Leading the delegation is Indonesia, the world’s largest Islamic state and one of Australian agriculture’s biggest trading partners. Some Middle Eastern states are considering an Arab League ban of Australian wheat and meat imports. The Arab League meets in Cairo later in June, and more than $3½ billion in agricultural exports could be at risk. As a middle power, Australia’s voice matters, and there are big implications for our exporters if foreign policy decisions are rushed and cause concern amongst our trading partners. Minister Joyce, foreign affairs is definitely not above your pay grade, and it is definitely a serious matter for the Minister for Agriculture, so please pay attention to your cabinet ministers and urge them to reverse their decision.

Many of us in this place receive regular correspondence from the former Palestinian Ambassador to Australia, Mr Ali Kazak. Mr Kazak is respected as a diplomat and businessman across the world. I offer his analysis of Attorney-General Brandis’s and Minister Bishop’s decision:

The Coalition government’s refusal to acknowledge the fact that Jerusalem is an occupied city by Israel is an irresponsible and dangerous policy.

Is it acceptable to drag up past history, even thousands of years ago, only when it suits them?

It seems that the Australian government’s bias blind policy towards Israel has no boundaries.

West Jerusalem was occupied by the Jewish terrorist groups following the Deir Yasin massacre by the Irgun group on 9 April 1948 and East Jerusalem was occupied on 5 June 1967.

There are many United Nations resolutions acknowledging this fact and calling on Israel to withdraw from the City.

The lack of responsibility and the decadence in Australia’s policy in support of Israel, with all that it represents in terms of occupation, aggression, racism and gross violations of international law and UN resolutions, will obviously not change the reality that Jerusalem is under Israel’s occupation, but all it does is appease the extremist Israeli lobby, inflict big damage to Australia’s national interests, and distort its image in the minds of hundreds of millions of Arabs and peoples around the world.

The Australian government’s departure from the international community, international law’s decisions and United Nations resolutions could not be described other than an act reckless to the extreme.
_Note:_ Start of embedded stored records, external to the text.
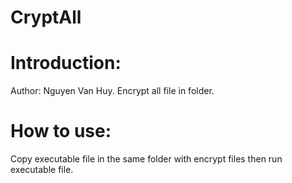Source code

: # CryptAll

# Introduction: 
   Author: Nguyen Van Huy.
   Encrypt all file in folder.
# How to use: 
Copy executable file in the same folder with encrypt files then run executable file.
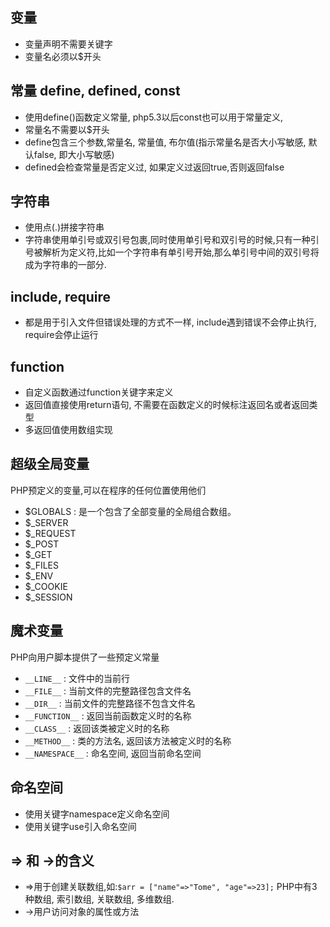 ## 变量
- 变量声明不需要关键字
- 变量名必须以$开头

## 常量 define, defined, const
- 使用define()函数定义常量, php5.3以后const也可以用于常量定义, 
- 常量名不需要以$开头
- define包含三个参数,常量名, 常量值, 布尔值(指示常量名是否大小写敏感, 默认false, 即大小写敏感)
- defined会检查常量是否定义过, 如果定义过返回true,否则返回false 

## 字符串
- 使用点(.)拼接字符串
- 字符串使用单引号或双引号包裹,同时使用单引号和双引号的时候,只有一种引号被解析为定义符,比如一个字符串有单引号开始,那么单引号中间的双引号将成为字符串的一部分.

## include, require
- 都是用于引入文件但错误处理的方式不一样, include遇到错误不会停止执行, require会停止运行

## function
- 自定义函数通过function关键字来定义
- 返回值直接使用return语句, 不需要在函数定义的时候标注返回名或者返回类型
- 多返回值使用数组实现

## 超级全局变量
PHP预定义的变量,可以在程序的任何位置使用他们
- $GLOBALS : 是一个包含了全部变量的全局组合数组。
- $_SERVER
- $_REQUEST
- $_POST
- $_GET
- $_FILES
- $_ENV
- $_COOKIE
- $_SESSION

## 魔术变量
PHP向用户脚本提供了一些预定义常量
- `__LINE__` : 文件中的当前行
- `__FILE__` : 当前文件的完整路径包含文件名
- `__DIR__` : 当前文件的完整路径不包含文件名
- `__FUNCTION__` : 返回当前函数定义时的名称
- `__CLASS__` : 返回该类被定义时的名称
- `__METHOD__` : 类的方法名, 返回该方法被定义时的名称
- `__NAMESPACE__` : 命名空间, 返回当前命名空间

## 命名空间
- 使用关键字namespace定义命名空间
- 使用关键字use引入命名空间

## => 和 ->的含义
- =>用于创建关联数组,如:`$arr = ["name"=>"Tome", "age"=>23];` PHP中有3种数组, 索引数组, 关联数组, 多维数组.
- ->用户访问对象的属性或方法
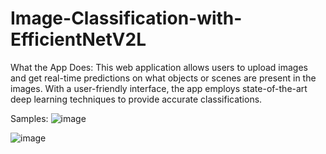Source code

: # Image-Classification-with-EfficientNetV2L
What the App Does: This web application allows users to upload images and get real-time predictions on what objects or scenes are present in the images. With a user-friendly interface, the app employs state-of-the-art deep learning techniques to provide accurate classifications.

Samples:
![image](https://github.com/user-attachments/assets/6f189cb9-cd04-4f13-abfa-d78d8250af10)

![image](https://github.com/user-attachments/assets/52c581ab-67dc-4fb4-b177-fa23fb9af4b7)

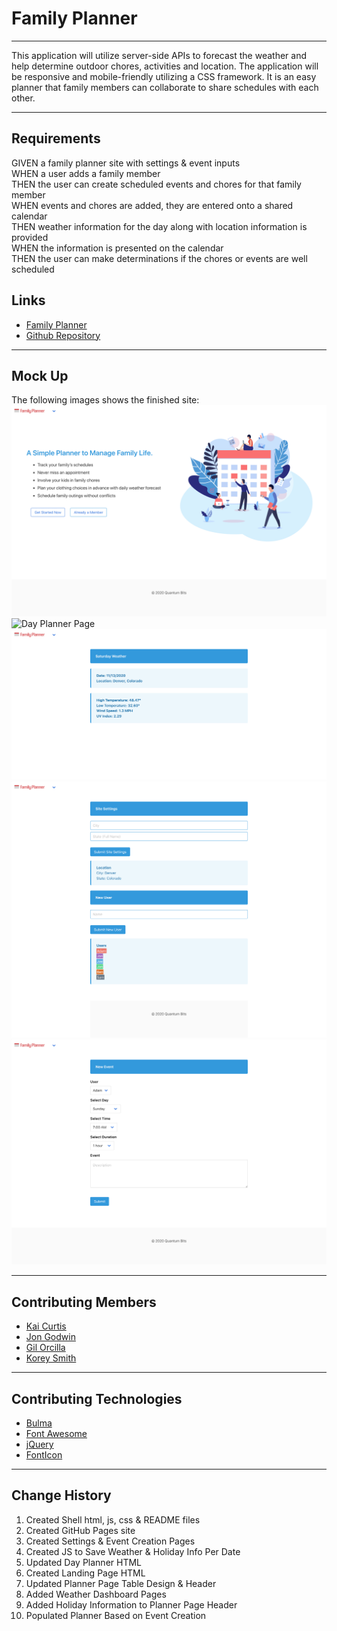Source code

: # Family Planner

---

This application will utilize server-side APIs to forecast the weather and help determine outdoor chores, activities and location. The application will be responsive and mobile-friendly utilizing a CSS framework. It is an easy planner that family members can collaborate to share schedules with each other.

---

## Requirements

GIVEN a family planner site with settings & event inputs \
WHEN a user adds a family member \
THEN the user can create scheduled events and chores for that family member \
WHEN events and chores are added, they are entered onto a shared calendar \
THEN weather information for the day along with location information is provided \
WHEN the information is presented on the calendar \
THEN the user can make determinations if the chores or events are well scheduled

## Links

* [Family Planner](https://jondnv.github.io/FamilyPlanner/)
* [Github Repository](https://github.com/JonDnv/FamilyPlannerd)
  
---

## Mock Up

The following images shows the finished site:
![Landing Page](./assets/Family-Planner_MainPage.png)
![Day Planner Page](./assets/fam)
![Weather Dashboard](assets/Weather-Dashboard.png)
![Settings Page](./assets/SettingsPage.png)
![Event Creation Page](./assets/New-Event-Page.png)

---

## Contributing Members

* [Kai Curtis](https://github.com/kaiasahite)
* [Jon Godwin](https://github.com/JonDnv)
* [Gil Orcilla](https://github.com/gilorcilla)
* [Korey Smith](https://github.com/smithrkorey)

---

## Contributing Technologies

* [Bulma](https://bulma.io/)
* [Font Awesome](https://fontawesome.com/)
* [jQuery](https://jquery.com/)
* [FontIcon](https://gauger.io/fonticon/)

---

## Change History

 1. Created Shell html, js, css & README files
 2. Created GitHub Pages site
 3. Created Settings & Event Creation Pages
 4. Created JS to Save Weather & Holiday Info Per Date
 5. Updated Day Planner HTML
 6. Created Landing Page HTML
 7. Updated Planner Page Table Design & Header
 8. Added Weather Dashboard Pages
 9. Added Holiday Information to Planner Page Header
 10. Populated Planner Based on Event Creation
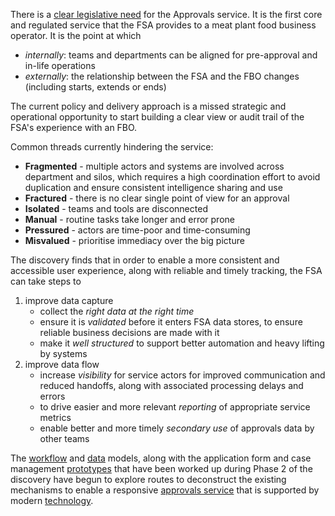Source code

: There is a [clear legislative need](service-context#governance-overview) for the Approvals service. It is the first core and regulated service that the FSA provides to a meat plant food business operator. It is the point at which 
* _internally_: teams and departments can be aligned for pre-approval and in-life operations
* _externally_: the relationship between the FSA and the FBO changes (including starts, extends or ends)

The current policy and delivery approach is a missed strategic and operational opportunity to start building a clear view or audit trail of the FSA's experience with an FBO. 

Common threads currently hindering the service:

* **Fragmented** - multiple actors and systems are involved across department and silos, which requires a high coordination effort to avoid duplication and ensure consistent intelligence sharing and use
* **Fractured** - there is no clear single point of view for an approval
* **Isolated** - teams and tools are disconnected
* **Manual** - routine tasks take longer and error prone
* **Pressured** - actors are time-poor and time-consuming
* **Misvalued** - prioritise immediacy over the big picture

The discovery finds that in order to enable a more consistent and accessible user experience, along with reliable and timely tracking, the FSA can take steps to 
1. improve data capture
   - collect the _right data at the right time_
   - ensure it is _validated_ before it enters FSA data stores, to ensure reliable business decisions are made with it
   - make it _well structured_ to support better automation and heavy lifting by systems
2. improve data flow
   - increase _visibility_ for service actors for improved communication and reduced handoffs, along with associated processing delays and errors
   - to drive easier and more relevant _reporting_ of appropriate service metrics
   - enable better and more timely _secondary use_ of approvals data by other teams

The [workflow](Service-timeline-&-the-approvals-lifecycle) and [data](Data-and-API) models, along with the application form and case management [prototypes](Design-considerations) that have been worked up during Phase 2 of the discovery have begun to explore routes to deconstruct the existing mechanisms to enable a responsive [approvals service](service-proposal) that is supported by modern [technology](technology-overview). 
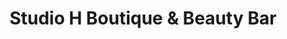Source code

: ---
title: "Studio H Boutique & Beauty Bar"
url: /celina/studio-h-boutique-und-beauty-bar/
shop: Kleidung
---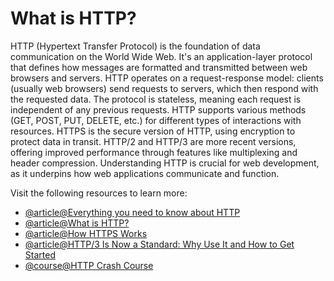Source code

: # What is HTTP?

HTTP (Hypertext Transfer Protocol) is the foundation of data communication on the World Wide Web. It's an application-layer protocol that defines how messages are formatted and transmitted between web browsers and servers. HTTP operates on a request-response model: clients (usually web browsers) send requests to servers, which then respond with the requested data. The protocol is stateless, meaning each request is independent of any previous requests. HTTP supports various methods (GET, POST, PUT, DELETE, etc.) for different types of interactions with resources. HTTPS is the secure version of HTTP, using encryption to protect data in transit. HTTP/2 and HTTP/3 are more recent versions, offering improved performance through features like multiplexing and header compression. Understanding HTTP is crucial for web development, as it underpins how web applications communicate and function.

Visit the following resources to learn more:

- [@article@Everything you need to know about HTTP](https://cs.fyi/guide/http-in-depth)
- [@article@What is HTTP?](https://www.cloudflare.com/en-gb/learning/ddos/glossary/hypertext-transfer-protocol-http/)
- [@article@How HTTPS Works](https://howhttps.works)
- [@article@HTTP/3 Is Now a Standard: Why Use It and How to Get Started](https://thenewstack.io/http-3-is-now-a-standard-why-use-it-and-how-to-get-started/)
- [@course@HTTP Crash Course](https://www.youtube.com/watch?v=qgZiUvV41TI)
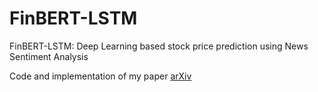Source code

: # FinBERT-LSTM
FinBERT-LSTM: Deep Learning based stock price prediction using News Sentiment Analysis


Code and implementation of my paper [arXiv](https://arxiv.org/pdf/2211.07392.pdf)
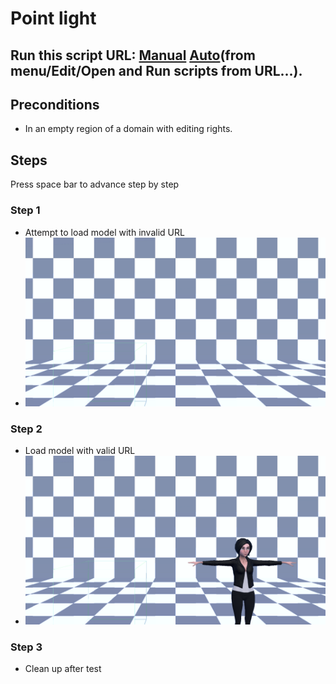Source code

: # Point light
## Run this script URL: [Manual](./test.js?raw=true)   [Auto](./testAuto.js?raw=true)(from menu/Edit/Open and Run scripts from URL...).

## Preconditions
- In an empty region of a domain with editing rights.

## Steps
Press space bar to advance step by step

### Step 1
- Attempt to load model with invalid URL
- ![](./ExpectedImage_00000.png)
### Step 2
- Load model with valid URL
- ![](./ExpectedImage_00001.png)
### Step 3
- Clean up after test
What is Australia’s interest in supporting and encouraging Israel’s occupation and violations?

Yours sincerely,

Ali Kazak, Former Palestinian Ambassador.

Thank you, Mr Kazak for your frank assessment of this decision. As US Secretary of State, John Kerry, has described, Israel risks becoming ‘an apartheid state’ if there is no two-state solution to the Israeli-Palestinian conflict. As I urged earlier this year, it is in Australia’s interests to take a balanced approach on the question of Palestine. It is in Israel’s long-term interests to resolve the conflict.

As a responsible middle power, Australia must hold a clear position on the Middle East peace process that highlights the wrongs of both sides and does not seek to brush any inconveniences under the table for the short-term appeasement of interest groups. For the sake of the peace process, for Palestinians and Israelis, I ask the government to abandon the hastily announced decision last week and issue an apology to the Palestinian people and their supporters.